» **WORK ORDER**
Could you return every line of the material that contains the word "classification"?

» **PROVIDED RECORDS**

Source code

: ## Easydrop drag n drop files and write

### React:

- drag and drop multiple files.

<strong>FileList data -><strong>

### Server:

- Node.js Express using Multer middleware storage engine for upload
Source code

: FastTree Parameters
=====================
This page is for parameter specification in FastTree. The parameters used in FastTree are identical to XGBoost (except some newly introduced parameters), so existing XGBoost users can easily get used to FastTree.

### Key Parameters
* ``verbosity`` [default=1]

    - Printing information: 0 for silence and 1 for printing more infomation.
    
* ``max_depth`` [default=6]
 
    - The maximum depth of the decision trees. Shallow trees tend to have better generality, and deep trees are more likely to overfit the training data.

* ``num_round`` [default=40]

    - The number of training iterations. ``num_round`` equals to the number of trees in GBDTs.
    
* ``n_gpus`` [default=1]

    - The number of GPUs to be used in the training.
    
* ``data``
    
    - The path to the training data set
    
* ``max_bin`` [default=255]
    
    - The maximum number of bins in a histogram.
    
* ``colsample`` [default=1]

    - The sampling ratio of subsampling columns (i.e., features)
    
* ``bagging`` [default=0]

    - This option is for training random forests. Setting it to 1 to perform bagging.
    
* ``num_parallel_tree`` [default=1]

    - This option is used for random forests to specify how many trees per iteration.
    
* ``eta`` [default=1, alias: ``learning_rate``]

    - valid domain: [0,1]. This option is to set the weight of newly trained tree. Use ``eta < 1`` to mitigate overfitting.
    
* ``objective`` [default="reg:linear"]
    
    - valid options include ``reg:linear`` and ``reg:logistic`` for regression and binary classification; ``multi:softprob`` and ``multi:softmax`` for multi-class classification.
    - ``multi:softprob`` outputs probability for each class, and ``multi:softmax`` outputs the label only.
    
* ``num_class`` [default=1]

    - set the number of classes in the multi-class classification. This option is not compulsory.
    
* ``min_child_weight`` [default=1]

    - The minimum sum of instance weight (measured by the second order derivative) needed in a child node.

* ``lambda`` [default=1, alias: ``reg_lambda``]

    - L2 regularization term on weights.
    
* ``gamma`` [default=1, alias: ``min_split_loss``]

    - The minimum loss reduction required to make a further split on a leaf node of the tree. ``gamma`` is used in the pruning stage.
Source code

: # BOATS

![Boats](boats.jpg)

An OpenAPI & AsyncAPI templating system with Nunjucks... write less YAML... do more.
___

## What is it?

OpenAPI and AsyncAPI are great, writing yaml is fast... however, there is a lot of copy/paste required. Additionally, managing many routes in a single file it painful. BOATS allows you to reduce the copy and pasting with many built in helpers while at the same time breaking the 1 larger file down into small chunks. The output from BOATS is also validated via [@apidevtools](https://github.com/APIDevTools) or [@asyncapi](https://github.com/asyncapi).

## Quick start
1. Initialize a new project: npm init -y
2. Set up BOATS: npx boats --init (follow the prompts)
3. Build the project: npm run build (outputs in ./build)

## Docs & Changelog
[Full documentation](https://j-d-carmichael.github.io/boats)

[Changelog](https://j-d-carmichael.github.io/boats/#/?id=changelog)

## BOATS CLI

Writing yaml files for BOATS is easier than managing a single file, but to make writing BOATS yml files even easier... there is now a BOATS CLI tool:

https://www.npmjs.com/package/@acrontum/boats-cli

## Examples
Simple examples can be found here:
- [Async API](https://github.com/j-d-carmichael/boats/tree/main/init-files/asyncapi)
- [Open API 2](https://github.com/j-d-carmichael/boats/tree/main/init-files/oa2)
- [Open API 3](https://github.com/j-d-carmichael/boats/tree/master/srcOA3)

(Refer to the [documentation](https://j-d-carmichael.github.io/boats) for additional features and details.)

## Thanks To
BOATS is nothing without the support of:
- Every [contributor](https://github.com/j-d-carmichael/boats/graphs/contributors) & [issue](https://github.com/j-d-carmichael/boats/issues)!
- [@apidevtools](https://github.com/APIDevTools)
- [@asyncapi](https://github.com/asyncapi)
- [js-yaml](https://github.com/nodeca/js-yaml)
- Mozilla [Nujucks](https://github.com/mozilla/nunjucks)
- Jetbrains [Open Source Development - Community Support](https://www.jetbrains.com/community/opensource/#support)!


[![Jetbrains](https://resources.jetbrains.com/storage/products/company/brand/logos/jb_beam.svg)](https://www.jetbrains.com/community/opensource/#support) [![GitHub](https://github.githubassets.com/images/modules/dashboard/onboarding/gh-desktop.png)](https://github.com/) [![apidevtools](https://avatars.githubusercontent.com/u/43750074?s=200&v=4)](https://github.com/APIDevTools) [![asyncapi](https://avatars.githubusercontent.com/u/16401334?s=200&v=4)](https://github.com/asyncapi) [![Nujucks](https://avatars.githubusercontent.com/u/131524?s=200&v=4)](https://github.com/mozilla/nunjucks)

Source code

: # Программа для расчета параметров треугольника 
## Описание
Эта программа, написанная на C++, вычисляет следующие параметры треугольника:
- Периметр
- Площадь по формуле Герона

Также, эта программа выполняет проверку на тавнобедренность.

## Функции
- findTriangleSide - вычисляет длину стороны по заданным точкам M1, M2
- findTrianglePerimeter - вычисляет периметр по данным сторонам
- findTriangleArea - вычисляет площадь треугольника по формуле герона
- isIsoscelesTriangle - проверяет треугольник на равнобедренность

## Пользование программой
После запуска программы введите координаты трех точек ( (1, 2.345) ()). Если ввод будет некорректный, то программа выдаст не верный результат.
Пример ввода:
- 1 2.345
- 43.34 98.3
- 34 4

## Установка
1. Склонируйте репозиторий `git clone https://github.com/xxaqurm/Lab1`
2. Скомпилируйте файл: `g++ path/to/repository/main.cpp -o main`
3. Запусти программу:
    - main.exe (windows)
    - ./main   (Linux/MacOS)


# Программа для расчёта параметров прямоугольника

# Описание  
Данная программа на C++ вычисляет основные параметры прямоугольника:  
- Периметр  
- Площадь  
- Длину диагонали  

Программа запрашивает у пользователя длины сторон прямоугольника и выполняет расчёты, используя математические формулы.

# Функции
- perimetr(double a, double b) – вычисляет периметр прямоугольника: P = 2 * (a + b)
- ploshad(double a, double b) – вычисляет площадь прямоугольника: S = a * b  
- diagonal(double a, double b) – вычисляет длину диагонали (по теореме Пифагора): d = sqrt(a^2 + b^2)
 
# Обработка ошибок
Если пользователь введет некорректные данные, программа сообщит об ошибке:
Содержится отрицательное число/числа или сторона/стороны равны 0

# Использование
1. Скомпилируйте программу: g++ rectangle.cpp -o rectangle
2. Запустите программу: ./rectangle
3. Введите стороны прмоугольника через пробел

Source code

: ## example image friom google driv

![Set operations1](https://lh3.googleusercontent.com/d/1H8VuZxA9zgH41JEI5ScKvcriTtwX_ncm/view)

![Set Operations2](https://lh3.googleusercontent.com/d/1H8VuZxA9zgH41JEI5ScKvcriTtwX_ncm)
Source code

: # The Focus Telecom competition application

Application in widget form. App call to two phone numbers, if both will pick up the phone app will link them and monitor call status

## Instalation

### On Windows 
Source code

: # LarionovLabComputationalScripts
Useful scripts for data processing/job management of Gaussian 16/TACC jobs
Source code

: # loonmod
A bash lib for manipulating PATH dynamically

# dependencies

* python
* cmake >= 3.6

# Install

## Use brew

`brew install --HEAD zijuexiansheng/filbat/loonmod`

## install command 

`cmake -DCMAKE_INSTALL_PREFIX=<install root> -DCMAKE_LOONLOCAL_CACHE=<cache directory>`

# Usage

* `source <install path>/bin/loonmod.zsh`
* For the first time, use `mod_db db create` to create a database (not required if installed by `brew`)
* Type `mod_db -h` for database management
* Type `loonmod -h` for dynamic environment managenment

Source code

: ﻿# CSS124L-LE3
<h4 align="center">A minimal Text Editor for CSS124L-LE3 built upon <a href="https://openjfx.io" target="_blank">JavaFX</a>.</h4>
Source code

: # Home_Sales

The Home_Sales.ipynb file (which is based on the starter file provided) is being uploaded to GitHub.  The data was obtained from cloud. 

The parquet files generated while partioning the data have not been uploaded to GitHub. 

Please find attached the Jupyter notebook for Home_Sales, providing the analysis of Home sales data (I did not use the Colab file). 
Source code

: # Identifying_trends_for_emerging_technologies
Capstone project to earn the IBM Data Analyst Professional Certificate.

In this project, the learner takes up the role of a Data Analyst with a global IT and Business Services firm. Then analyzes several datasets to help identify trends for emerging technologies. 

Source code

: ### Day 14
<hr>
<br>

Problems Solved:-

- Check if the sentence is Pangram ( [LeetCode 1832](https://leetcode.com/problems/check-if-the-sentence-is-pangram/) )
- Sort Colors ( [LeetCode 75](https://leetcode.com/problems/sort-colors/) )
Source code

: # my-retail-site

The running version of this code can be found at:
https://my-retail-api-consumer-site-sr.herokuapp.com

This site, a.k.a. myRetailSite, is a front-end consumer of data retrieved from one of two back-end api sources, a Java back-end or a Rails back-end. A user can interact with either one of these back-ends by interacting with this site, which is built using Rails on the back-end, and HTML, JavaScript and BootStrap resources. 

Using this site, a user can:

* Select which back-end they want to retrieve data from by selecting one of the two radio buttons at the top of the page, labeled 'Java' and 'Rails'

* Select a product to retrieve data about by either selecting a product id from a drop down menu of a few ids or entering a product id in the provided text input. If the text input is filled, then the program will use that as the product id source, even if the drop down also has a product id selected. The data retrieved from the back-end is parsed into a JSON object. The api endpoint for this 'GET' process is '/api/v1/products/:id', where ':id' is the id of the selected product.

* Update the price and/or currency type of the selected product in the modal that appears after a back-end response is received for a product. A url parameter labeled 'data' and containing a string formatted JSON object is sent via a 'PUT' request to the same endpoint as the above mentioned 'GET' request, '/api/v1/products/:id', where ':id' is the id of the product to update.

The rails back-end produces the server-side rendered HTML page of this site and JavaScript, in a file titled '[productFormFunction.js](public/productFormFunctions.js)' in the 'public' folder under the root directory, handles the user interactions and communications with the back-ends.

» **THE COMPLETED TASK**
    - valid options include ``reg:linear`` and ``reg:logistic`` for regression and binary classification; ``multi:softprob`` and ``multi:softmax`` for multi-class classification.
    - set the number of classes in the multi-class classification. This option is not compulsory.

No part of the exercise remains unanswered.